What to do
Write out again, exactly, the lines below starting at the one with "## Model Size Comparison" and ending at the one with "Recommended default |".

***** Material provided *****

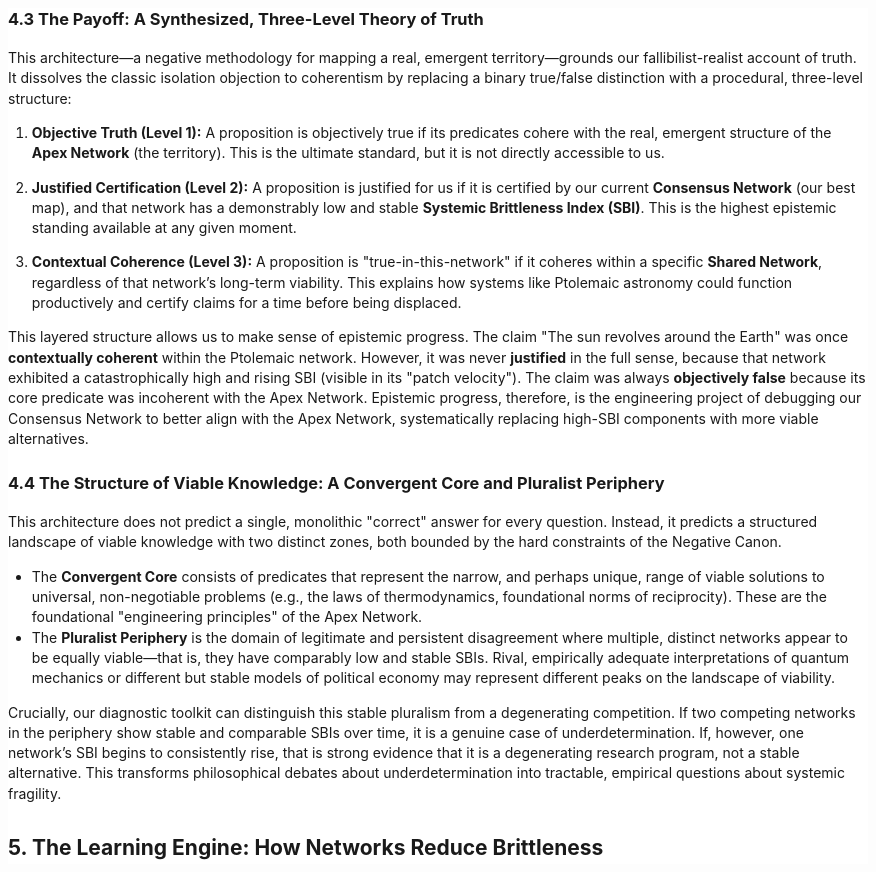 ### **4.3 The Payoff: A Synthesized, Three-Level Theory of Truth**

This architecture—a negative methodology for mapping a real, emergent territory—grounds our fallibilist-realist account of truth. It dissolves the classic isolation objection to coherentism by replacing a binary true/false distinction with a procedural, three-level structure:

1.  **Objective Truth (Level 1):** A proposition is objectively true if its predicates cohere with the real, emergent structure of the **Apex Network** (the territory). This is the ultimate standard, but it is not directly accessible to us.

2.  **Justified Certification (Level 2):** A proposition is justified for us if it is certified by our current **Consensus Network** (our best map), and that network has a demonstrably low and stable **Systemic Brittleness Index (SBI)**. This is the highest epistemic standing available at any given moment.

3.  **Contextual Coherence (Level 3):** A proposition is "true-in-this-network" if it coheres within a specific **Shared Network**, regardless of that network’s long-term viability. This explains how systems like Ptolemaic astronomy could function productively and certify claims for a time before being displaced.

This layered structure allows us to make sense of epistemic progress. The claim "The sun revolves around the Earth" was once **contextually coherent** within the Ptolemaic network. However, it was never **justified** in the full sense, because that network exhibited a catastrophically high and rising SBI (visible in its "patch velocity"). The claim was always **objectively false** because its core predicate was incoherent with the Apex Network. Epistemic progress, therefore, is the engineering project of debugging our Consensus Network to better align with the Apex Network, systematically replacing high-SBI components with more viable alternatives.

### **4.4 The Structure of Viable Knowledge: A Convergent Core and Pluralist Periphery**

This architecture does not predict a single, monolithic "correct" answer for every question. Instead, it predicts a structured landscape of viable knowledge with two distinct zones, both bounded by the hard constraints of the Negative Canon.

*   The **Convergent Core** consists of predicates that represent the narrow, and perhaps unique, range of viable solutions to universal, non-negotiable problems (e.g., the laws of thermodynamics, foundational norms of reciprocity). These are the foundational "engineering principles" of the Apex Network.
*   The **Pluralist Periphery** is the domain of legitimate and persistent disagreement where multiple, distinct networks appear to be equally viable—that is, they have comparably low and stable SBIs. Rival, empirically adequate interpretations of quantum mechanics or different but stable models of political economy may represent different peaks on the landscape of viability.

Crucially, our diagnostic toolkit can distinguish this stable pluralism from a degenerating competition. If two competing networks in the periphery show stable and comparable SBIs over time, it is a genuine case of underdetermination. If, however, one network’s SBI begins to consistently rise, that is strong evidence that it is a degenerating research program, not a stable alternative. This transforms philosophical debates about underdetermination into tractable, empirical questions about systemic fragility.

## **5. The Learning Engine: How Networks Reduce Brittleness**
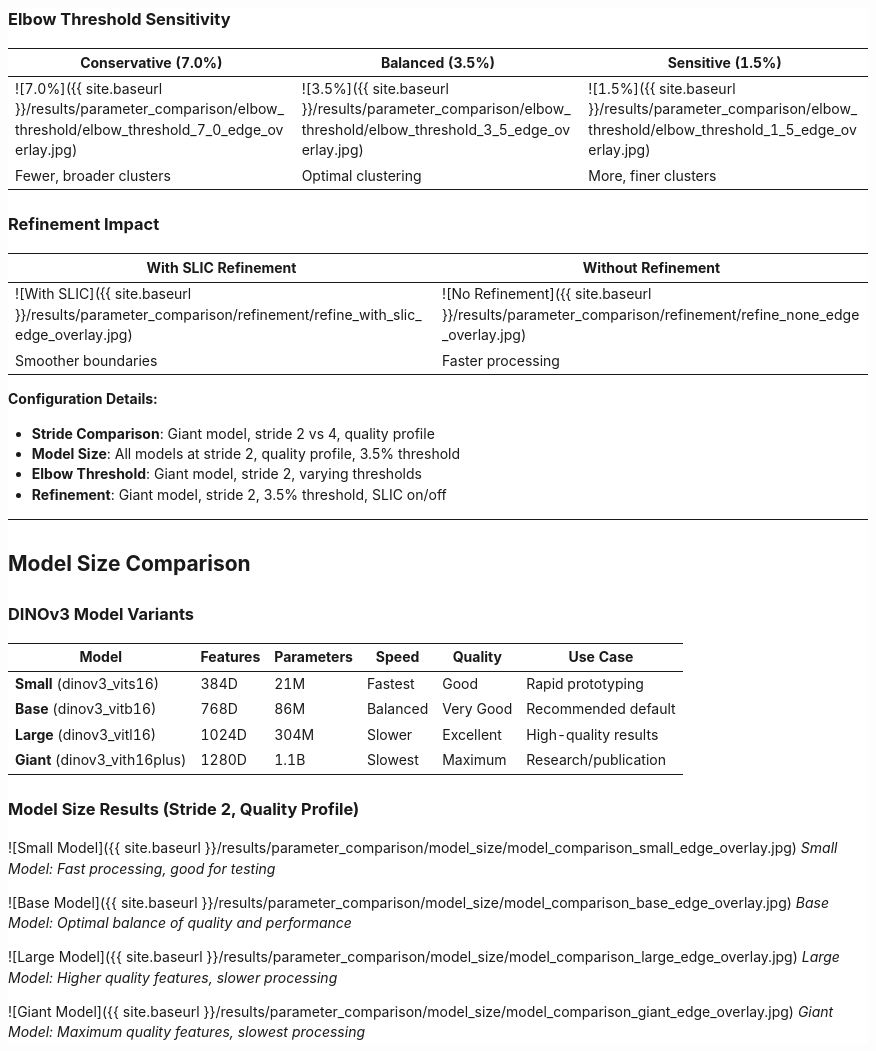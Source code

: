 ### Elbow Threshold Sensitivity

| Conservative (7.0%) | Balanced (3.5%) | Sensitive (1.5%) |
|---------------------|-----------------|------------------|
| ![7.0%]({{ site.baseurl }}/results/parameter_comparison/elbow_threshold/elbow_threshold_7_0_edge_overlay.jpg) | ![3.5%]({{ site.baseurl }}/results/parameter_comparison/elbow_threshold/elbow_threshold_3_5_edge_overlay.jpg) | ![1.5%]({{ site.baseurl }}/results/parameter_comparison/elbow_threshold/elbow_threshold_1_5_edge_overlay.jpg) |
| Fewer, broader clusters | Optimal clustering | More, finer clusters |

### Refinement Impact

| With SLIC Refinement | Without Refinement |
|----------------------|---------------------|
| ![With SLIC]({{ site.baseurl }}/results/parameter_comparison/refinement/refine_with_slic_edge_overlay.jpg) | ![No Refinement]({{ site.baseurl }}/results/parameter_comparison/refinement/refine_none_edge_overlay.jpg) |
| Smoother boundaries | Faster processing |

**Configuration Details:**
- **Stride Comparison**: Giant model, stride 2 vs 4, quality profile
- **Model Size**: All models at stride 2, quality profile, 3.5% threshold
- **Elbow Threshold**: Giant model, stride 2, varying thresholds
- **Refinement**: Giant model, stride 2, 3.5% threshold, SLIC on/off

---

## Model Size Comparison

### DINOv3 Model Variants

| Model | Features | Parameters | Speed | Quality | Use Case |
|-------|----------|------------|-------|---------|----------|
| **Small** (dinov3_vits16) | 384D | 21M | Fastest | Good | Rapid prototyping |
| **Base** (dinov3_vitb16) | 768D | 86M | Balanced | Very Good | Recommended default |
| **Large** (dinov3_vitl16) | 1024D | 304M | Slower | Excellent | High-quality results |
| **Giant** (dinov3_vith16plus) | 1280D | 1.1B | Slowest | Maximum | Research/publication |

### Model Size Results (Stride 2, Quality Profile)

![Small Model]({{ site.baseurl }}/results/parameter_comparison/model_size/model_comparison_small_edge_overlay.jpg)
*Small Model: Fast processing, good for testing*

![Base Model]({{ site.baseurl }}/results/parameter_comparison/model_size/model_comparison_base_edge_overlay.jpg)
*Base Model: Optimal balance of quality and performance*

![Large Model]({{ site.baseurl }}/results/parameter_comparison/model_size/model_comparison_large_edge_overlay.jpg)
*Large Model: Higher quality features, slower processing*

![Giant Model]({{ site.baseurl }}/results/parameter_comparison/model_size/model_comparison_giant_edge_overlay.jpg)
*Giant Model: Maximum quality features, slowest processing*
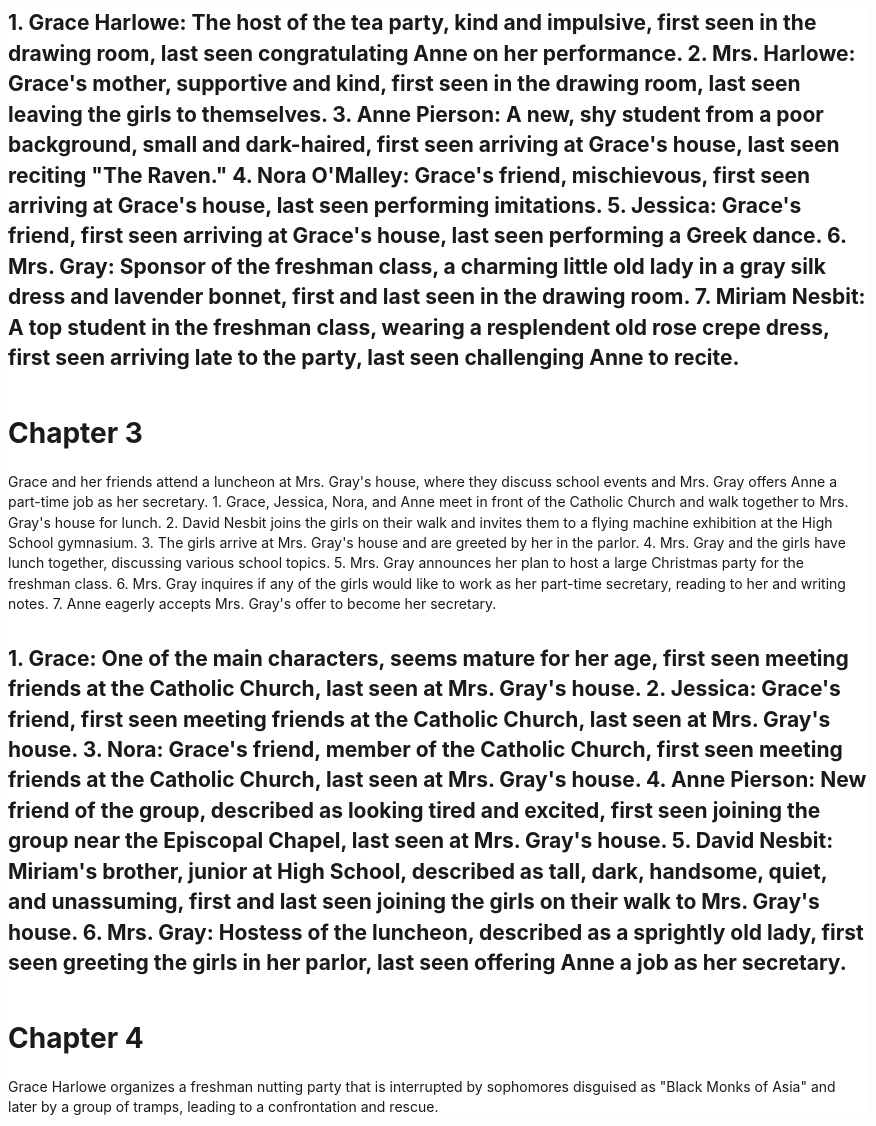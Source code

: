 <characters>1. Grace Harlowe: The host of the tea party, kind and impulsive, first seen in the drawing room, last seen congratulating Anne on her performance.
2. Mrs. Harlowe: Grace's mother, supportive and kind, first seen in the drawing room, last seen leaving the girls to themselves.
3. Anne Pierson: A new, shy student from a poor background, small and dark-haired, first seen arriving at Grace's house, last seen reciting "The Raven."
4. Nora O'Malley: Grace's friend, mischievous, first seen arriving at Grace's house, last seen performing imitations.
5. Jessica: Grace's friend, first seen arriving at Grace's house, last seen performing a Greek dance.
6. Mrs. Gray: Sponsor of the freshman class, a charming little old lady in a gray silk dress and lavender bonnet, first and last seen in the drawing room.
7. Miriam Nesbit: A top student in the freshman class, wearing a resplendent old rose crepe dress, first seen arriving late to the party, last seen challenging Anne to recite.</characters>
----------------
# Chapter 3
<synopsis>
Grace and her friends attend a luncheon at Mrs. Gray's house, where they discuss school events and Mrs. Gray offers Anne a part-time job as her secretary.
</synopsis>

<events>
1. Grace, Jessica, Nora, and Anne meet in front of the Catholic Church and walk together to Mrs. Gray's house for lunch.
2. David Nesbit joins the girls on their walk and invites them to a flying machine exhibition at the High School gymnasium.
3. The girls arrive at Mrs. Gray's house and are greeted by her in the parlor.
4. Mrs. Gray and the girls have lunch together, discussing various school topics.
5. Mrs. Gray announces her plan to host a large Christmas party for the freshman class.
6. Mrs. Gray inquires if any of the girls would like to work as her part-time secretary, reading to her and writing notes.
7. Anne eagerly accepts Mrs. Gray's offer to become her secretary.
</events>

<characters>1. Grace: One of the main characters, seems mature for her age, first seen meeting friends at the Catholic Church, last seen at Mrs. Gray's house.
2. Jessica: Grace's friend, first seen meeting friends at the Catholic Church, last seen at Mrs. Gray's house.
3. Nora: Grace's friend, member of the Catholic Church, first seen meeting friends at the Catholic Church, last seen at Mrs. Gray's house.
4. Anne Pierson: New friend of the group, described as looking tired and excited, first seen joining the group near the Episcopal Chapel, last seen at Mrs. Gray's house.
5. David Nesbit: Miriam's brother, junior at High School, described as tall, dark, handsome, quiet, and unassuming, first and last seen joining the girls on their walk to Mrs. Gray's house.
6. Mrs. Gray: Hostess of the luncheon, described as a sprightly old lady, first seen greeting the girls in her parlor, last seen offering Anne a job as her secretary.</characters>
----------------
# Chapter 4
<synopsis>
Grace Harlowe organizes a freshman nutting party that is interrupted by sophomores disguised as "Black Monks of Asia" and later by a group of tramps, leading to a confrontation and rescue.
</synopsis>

*****

Task answer
## Model Size Comparison

### DINOv3 Model Variants

| Model | Features | Parameters | Speed | Quality | Use Case |
|-------|----------|------------|-------|---------|----------|
| **Small** (dinov3_vits16) | 384D | 21M | Fastest | Good | Rapid prototyping |
| **Base** (dinov3_vitb16) | 768D | 86M | Balanced | Very Good | Recommended default |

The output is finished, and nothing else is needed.